K-Shell Photoionization of B-like Oxygen (O$^{3+}$) Ions: Experiment and Theory

TL;DR

This study combines high-resolution experimental measurements and multiple theoretical models to analyze the K-shell photoionization of B-like oxygen ions, identifying key resonances and their properties.

Contribution

It provides the first high-resolution experimental data for B-like oxygen ion photoionization and compares it with advanced theoretical calculations.

Findings

Identification of strong 1s → 2p resonances

Measurement of autoionisation widths and oscillator strengths

Comparison of experimental data with theoretical models

Abstract

Absolute cross sections for the {\it K}-shell photoionization of boron-like (B-like) O$^{3+}$ ions were measured by employing the ion-photon merged-beam technique at the SOLEIL synchrotron-radiation facility in Saint-Aubin, France.
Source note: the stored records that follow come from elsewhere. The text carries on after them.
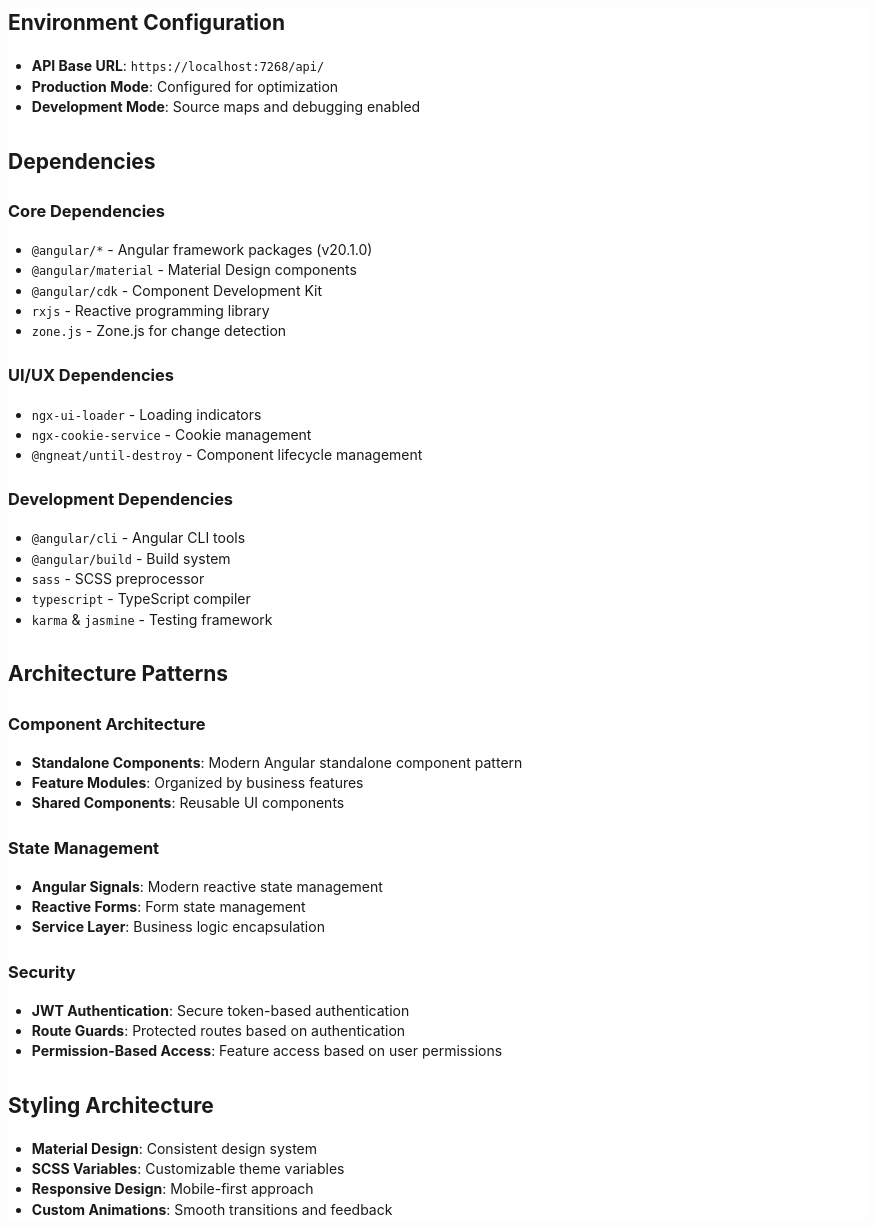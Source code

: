 ## Environment Configuration
- **API Base URL**: `https://localhost:7268/api/`
- **Production Mode**: Configured for optimization
- **Development Mode**: Source maps and debugging enabled

## Dependencies

### Core Dependencies
- `@angular/*` - Angular framework packages (v20.1.0)
- `@angular/material` - Material Design components
- `@angular/cdk` - Component Development Kit
- `rxjs` - Reactive programming library
- `zone.js` - Zone.js for change detection

### UI/UX Dependencies
- `ngx-ui-loader` - Loading indicators
- `ngx-cookie-service` - Cookie management
- `@ngneat/until-destroy` - Component lifecycle management

### Development Dependencies
- `@angular/cli` - Angular CLI tools
- `@angular/build` - Build system
- `sass` - SCSS preprocessor
- `typescript` - TypeScript compiler
- `karma` & `jasmine` - Testing framework

## Architecture Patterns

### Component Architecture
- **Standalone Components**: Modern Angular standalone component pattern
- **Feature Modules**: Organized by business features
- **Shared Components**: Reusable UI components

### State Management
- **Angular Signals**: Modern reactive state management
- **Reactive Forms**: Form state management
- **Service Layer**: Business logic encapsulation

### Security
- **JWT Authentication**: Secure token-based authentication
- **Route Guards**: Protected routes based on authentication
- **Permission-Based Access**: Feature access based on user permissions

## Styling Architecture
- **Material Design**: Consistent design system
- **SCSS Variables**: Customizable theme variables
- **Responsive Design**: Mobile-first approach
- **Custom Animations**: Smooth transitions and feedback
High-resolution spectroscopy with E/$\Delta$E $\approx$ 5000 ($\approx$ 110 meV, FWHM) was achieved with photon energy from 540 eV up to 600 eV. Several theoretical approaches, including R-Matrix, Multi-Configuration Dirac-Fock and Screening Constant by Unit Nuclear Charge were used to identify and characterize the strong 1s $\rightarrow$ 2p and the weaker 1s $\rightarrow$ 3p resonances observed in the {\it K}-shell spectra of this ion. The trend of the integrated oscillator strength and autoionisation width (natural line width) of the strong $\rm 1s \rightarrow 2p$ resonances along the first few ions of the B-like sequence is discussed.